I shook my head. "N-nothing," I managed. "I started to, but I stopped."
"Whether you stopped or not, he knows."
"No..." I moaned.
"He has questioned us, and Perialla told him everything. Everything," she said emphatically as I tried to protest again. "The priestesses are terrified. It is up to the Minos to decide whether they live or die."
"No! I won't let him. Only Goddess—"
"Goddess's days are over." I put up my hand to ward off the blow, and she seized it, pulling me close. "Listen to me! In the time of She-Who-Is-Goddess who was Pasiphaë's mother, Goddess lost four cities." So that's why my mother wouldn't tell me their names, I thought. I couldn't speak, and the old woman's scratchy voice continued inexorably. "A few years ago, Medea fled for her life from Kolkhis, leaving her Minos dead and the city in an uproar. I doubt that the rituals of Goddess are being observed there now. That makes the fifth. And just a few weeks ago, we received confirmation of a dreadful rumor we had been hearing for some time: She-Who-Is-Goddess of Delphi has been forced by priests of the sun god to serve him and not Goddess." I gasped in horror at this desecration, and again when I realized that I myself had seen the messenger who had brought that news. "That was the sixth city to be lost of the thirteen, and we have learned that her worship on holy Naxos has ceased. If Goddess wanted to stay here on Krete, in Knossos, why did she destroy the ball just a moment before it would have made you She-Who-Is?"
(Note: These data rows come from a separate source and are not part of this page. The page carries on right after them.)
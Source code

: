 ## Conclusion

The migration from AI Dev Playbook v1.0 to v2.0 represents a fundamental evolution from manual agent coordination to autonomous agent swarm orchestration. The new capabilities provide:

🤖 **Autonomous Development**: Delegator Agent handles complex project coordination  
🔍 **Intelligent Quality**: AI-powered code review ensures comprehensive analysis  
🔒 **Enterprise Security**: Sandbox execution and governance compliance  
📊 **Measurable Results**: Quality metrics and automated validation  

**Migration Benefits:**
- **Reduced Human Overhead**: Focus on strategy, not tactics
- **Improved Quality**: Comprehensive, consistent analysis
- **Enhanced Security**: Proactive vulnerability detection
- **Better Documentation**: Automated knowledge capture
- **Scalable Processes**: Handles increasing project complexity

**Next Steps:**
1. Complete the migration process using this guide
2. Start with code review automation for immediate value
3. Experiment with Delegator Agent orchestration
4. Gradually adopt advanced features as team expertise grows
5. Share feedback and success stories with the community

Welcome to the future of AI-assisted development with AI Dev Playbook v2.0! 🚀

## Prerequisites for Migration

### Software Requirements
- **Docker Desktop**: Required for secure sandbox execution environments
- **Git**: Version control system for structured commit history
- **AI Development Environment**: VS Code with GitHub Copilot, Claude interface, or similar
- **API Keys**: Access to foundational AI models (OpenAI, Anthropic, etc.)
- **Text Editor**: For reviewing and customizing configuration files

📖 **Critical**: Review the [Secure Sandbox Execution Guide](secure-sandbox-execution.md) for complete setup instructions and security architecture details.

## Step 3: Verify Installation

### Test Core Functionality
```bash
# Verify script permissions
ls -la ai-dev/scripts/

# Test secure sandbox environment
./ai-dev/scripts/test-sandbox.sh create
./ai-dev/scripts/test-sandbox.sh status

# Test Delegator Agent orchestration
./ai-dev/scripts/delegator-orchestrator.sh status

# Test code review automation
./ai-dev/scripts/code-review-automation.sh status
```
There was a rustle outside the door. Damia cocked her head as if listening, and then went on. "Minos-Who-Was sent me here with wine he preparedfor the guards"—she said those words with an odd emphasis—"and with this." She nodded at the tray where the cloth-swathed bundle still lay. She rose creakily to her feet. "You must hurry." Then she was gone. My mouth was hanging open. I snapped it shut. Hurry? What did she mean?
"Old fool." I had almost forgotten Theseus. "She didn't bring wine for the guards. She brought it for us—for you, anyway—and it was only because we already had some that she gave it to them. And what did she mean that the wine had been prepared by the Minos? How do you prepare wine?"
Something was different. I closed my eyes to think. Then I opened them. The guards—where were they? When Damia had left, they should have been standing in the opening, their spears crossed, but I had seen no sign of them. I opened the door.
The men were there, but they lay on the floor, one of them twitching in sleep, and the other snoring. I picked up the wine flask and put my nose to its opening. A sweet scent rose to my nostrils. Wine may be sweet, and wine may have honey added to it, but this smell was neither sweet wine nor honey. It was extract of poppy, and anyone who drank wine laced with poppy essence would sleep for a long time.
Theseus started to speak. "Hush!" I said, and to my surprise he did. I closed the door softly and opened the bundle on the tray.
In the torchlight, three gold figures on the blade of a short sword blinked coldly.